Indeed, researchers have found that concern over a hospital's public image is an even more powerful motivator than fear of losing market share.
"Many hospitals will measure quality and voluntarily put it up, even without the government involved," said Michael Rapp, director of the Quality Measurement and Health Assessment Group of the Centers for Medicare and Medicaid Services. "But certainly once it's required for all hospitals to do that, there's the peer pressure, and they're going to be looking at how they do compared to others."
The fear of losing millions of dollars isn't an idle threat. Starting this year, hospitals have to reveal their catheter-associated blood stream infections if they want their Medicare bills paid in full. Next year, they'll have to report surgical-site infections. The list will grow longer in the coming years.
Rapp anticipates that nearly all U.S. hospitals will comply. Now, only half volunteer their data, he said.
Still, the stigma of unclean wards and fear of lawsuits can make hospitals reluctant to report. When the law went into effect in California, 19 hospitals out of 400 didn't send in any data. State regulators, who acknowledge the first year of data collection was riddled with errors, are not imposing penalties.
There are other concerns: Competitors may undercount, making more honest players look bad, and some hospitals simply do more surgeries or have sicker patients, said Nancy Foster, vice president for quality and patient safety policy at the American Hospital Association.
"The measures aren't perfect and don't adequately account for the differences among patients," said Foster.
Overwhelmed Foot Soldiers
Keeping track of the frenetic activity in their facilities can be daunting for hospitals.

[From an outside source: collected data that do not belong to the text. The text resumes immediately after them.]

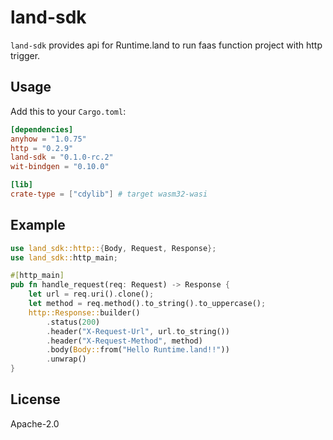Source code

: # land-sdk

`land-sdk` provides api for Runtime.land to run faas function project with http trigger.

## Usage

Add this to your `Cargo.toml`:

```toml
[dependencies]
anyhow = "1.0.75"
http = "0.2.9"
land-sdk = "0.1.0-rc.2"
wit-bindgen = "0.10.0"

[lib]
crate-type = ["cdylib"] # target wasm32-wasi
```

## Example

```rust
use land_sdk::http::{Body, Request, Response};
use land_sdk::http_main;

#[http_main]
pub fn handle_request(req: Request) -> Response {
    let url = req.uri().clone();
    let method = req.method().to_string().to_uppercase();
    http::Response::builder()
        .status(200)
        .header("X-Request-Url", url.to_string())
        .header("X-Request-Method", method)
        .body(Body::from("Hello Runtime.land!!"))
        .unwrap()
}
```

## License

Apache-2.0
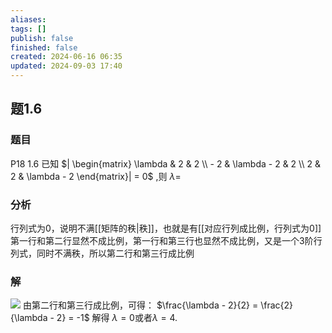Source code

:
 ```yaml
---
aliases: 
tags: []
publish: false
finished: false
created: 2024-06-16 06:35
updated: 2024-09-03 17:40
---
```

## 题1.6
### 题目
P18 1.6 已知 $| \begin{matrix} \lambda & 2 & 2 \\   - 2 & \lambda  - 2 & 2 \\  2 & 2 & \lambda  - 2 \end{matrix}|  = 0$ ,则 $\lambda  =$
### 分析
行列式为0，说明不满[[矩阵的秩|秩]]，也就是有[[对应行列成比例，行列式为0]]
第一行和第二行显然不成比例，第一行和第三行也显然不成比例，又是一个3阶行列式，同时不满秩，所以第二行和第三行成比例
### 解 
![](https://img.hwenyi.tech/202409040133069.webp)
由第二行和第三行成比例，可得：
$\frac{\lambda - 2}{2} = \frac{2}{\lambda - 2} = -1$
解得 $\lambda = 0$或者$\lambda=4$.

That's true both in cities like Long Beach or quieter, rural areas like Ukiah, a verdant and woodsy town north of San Francisco, in Mendocino County.

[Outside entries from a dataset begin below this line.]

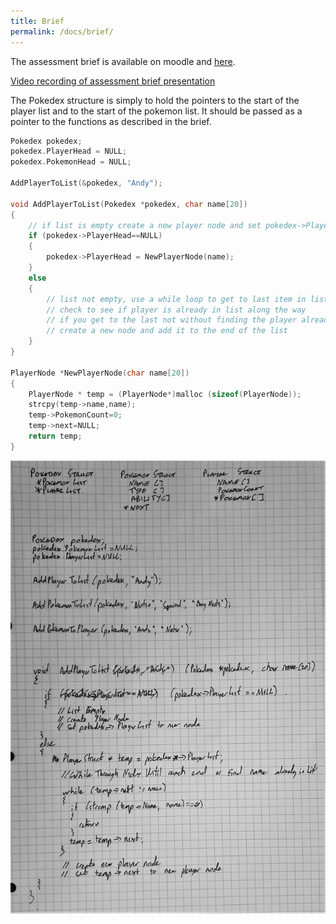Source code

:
 ```yaml
---
title: Brief
permalink: /docs/brief/
---
```


The assessment brief is available on moodle and [here](../2CB101-Prog03-Brief.docx).  

[Video recording of assessment brief presentation](https://web.microsoftstream.com/video/88a292b6-684d-45a1-836b-c4ee96fbc831)  

The Pokedex structure is simply to hold the pointers to the start of the player list and to the start of the pokemon list. It should be passed as a pointer to the functions as described in the brief.

``` c
Pokedex pokedex;
pokedex.PlayerHead = NULL;
pokedex.PokemonHead = NULL;

AddPlayerToList(&pokedex, "Andy");

void AddPlayerToList(Pokedex *pokedex, char name[20])
{
    // if list is empty create a new player node and set pokedex->PlayerHead equal to a pointer to the new node
    if (pokedex->PlayerHead==NULL)
    {
        pokedex->PlayerHead = NewPlayerNode(name);
    }
    else
    {
        // list not empty, use a while loop to get to last item in list
        // check to see if player is already in list along the way
        // if you get to the last not without finding the player already exists then 
        // create a new node and add it to the end of the list
    }
}

PlayerNode *NewPlayerNode(char name[20])
{
    PlayerNode * temp = (PlayerNode*)malloc (sizeof(PlayerNode));
    strcpy(temp->name,name);
    temp->PokemonCount=0;
    temp->next=NULL;
    return temp;
}
```


![alt text](/assets/img/pokedex.jpg "Pokedex Help") 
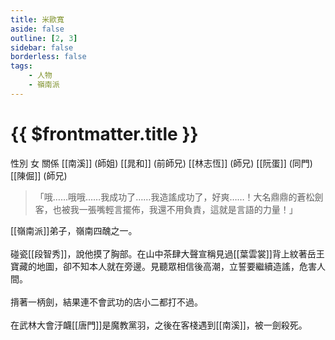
 ```yaml
---
title: 米歐寬
aside: false
outline: [2, 3]
sidebar: false
borderless: false
tags:
    - 人物
    - 嶺南派
---
```


# {{ $frontmatter.title }}

<ChTabs position="bottom">
    <ChTab title="米歐寬">
        <Ch src='/images/characters/lingnan_trainee/trainee3_normal.webp' position='right'/>
        <ChName nameZh='米歐寬' nameEn='Mi O Kuan' position='right' />
        <ChTable>
            <ChTr>
                <ChTd isTitle=true>
                    性別
                </ChTd>
                <ChTd>
                    女
                </ChTd>
            </ChTr>
            <ChTr>
                <ChTd isTitle=true position='center'>
                    關係
                </ChTd>
            </ChTr>
            <ChTr>
                <ChTd position='center'>
                    [[南溪]] (師姐)
                </ChTd>
            </ChTr>
            <ChTr>
                <ChTd position='center'>
                    [[晁和]] (前師兄)
                </ChTd>
            </ChTr>
            <ChTr>
                <ChTd position='center'>
                    [[林志恆]] (師兄)
                </ChTd>
            </ChTr>
            <ChTr>
                <ChTd position='center'>
                    [[阮蛋]] (同門)
                </ChTd>
            </ChTr>
            <ChTr>
                <ChTd position='center'>
                    [[陳倔]] (師兄)
                </ChTd>
            </ChTr>
        </ChTable>
    </ChTab>
</ChTabs>

> 「哦……哦哦……我成功了……我造謠成功了，好爽……！大名鼎鼎的蒼松劍客，也被我一張嘴輕言擺佈，我還不用負責，這就是言語的力量！」

[[嶺南派]]弟子，嶺南四醜之一。
<br><br>
碰瓷[[段智秀]]，說他摸了胸部。在山中茶肆大聲宣稱見過[[葉雲裳]]背上紋著岳王寶藏的地圖，卻不知本人就在旁邊。見聽眾相信後高潮，立誓要繼續造謠，危害人間。
<br><br>
揹著一柄劍，結果連不會武功的店小二都打不過。
<br><br>
在武林大會汙衊[[唐門]]是魔教黨羽，之後在客棧遇到[[南溪]]，被一劍殺死。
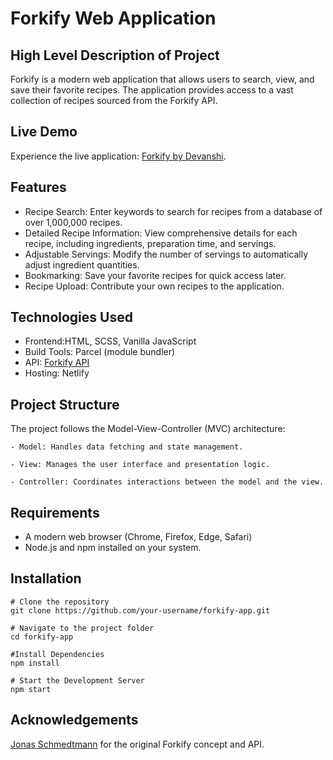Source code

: # Forkify Web Application

## High Level Description of Project
Forkify is a modern web application that allows users to search, view, and save their favorite recipes. The application provides access to a vast collection of recipes sourced from the Forkify API.

## Live Demo
Experience the live application: [Forkify by Devanshi](https://forkifybydevanshi.netlify.app/).

## Features
- Recipe Search: Enter keywords to search for recipes from a database of over 1,000,000 recipes.
- Detailed Recipe Information: View comprehensive details for each recipe, including ingredients, preparation time, and servings.
- Adjustable Servings: Modify the number of servings to automatically adjust ingredient quantities.
- Bookmarking: Save your favorite recipes for quick access later.
- Recipe Upload: Contribute your own recipes to the application.

## Technologies Used
- Frontend:HTML, SCSS, Vanilla JavaScript​
- Build Tools: Parcel (module bundler)
- API: [Forkify API](https://forkify-api.herokuapp.com/v2)
- Hosting: Netlify

## Project Structure
The project follows the Model-View-Controller (MVC) architecture:​

    - Model: Handles data fetching and state management.​

    - View: Manages the user interface and presentation logic.​

    - Controller: Coordinates interactions between the model and the view.​


## Requirements
- A modern web browser (Chrome, Firefox, Edge, Safari)
- Node.js and npm installed on your system.

## Installation

```
# Clone the repository
git clone https://github.com/your-username/forkify-app.git

# Navigate to the project folder
cd forkify-app

#Install Dependencies
npm install

# Start the Development Server
npm start
```
## Acknowledgements
[Jonas Schmedtmann](https://github.com/jonasschmedtmann) for the original Forkify concept and API.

At Ukiah's small, 78-bed nonprofit hospital, patients and staff all seem to know each other, trading warm hellos on a warm spring day. It's not hard to imagine how quickly word of even one infection can spread.
That's something Sue Mason, a half-time nurse at Ukiah Valley Medical Center, worries about. "We have nothing to hide," she said.
Mason has a big job and only 20 hours a week to do it: She's charged with tracking and preventing infections.
Every morning, she checks the computerized lab tests and tries to chase down new cases. In the nationwide push for greater transparency of hospital performance, though, Mason is an overwhelmed foot soldier. She has little time to eliminate the very infections she's charged with reporting.
"I'd like to be out on the floor more with the nurses. I could monitor their hand hygiene compliance and educate them as I see them doing their job," said Mason. Instead, she spends most her day in front of the computer crunching data.
Mason must report not just the infections that occur, which are rare here, she said, but details of every surgery, every patient who tests positive or negative for gruesome antibiotic-resistant bugs, like MRSA.
Even at Pacific Hospital, where infection rates are some of the lowest in the nation, hospital chief Todd preaches constant vigilance. "These initiatives have to be felt with some passion," Todd says, "and they have to be implemented with consistency and strong will."
In the coming years, though, as the federal health law continues to take effect, the noose will tighten even more. Starting in 2012, Medicare will reduce payments to hospitals with poor infection rates in their intensive care units.
There is great hope, among researchers and hospital chiefs, that this double-barreled approach of public reporting and financial sanctions may be the best cure for what has proven to be a chronic condition in hospitals.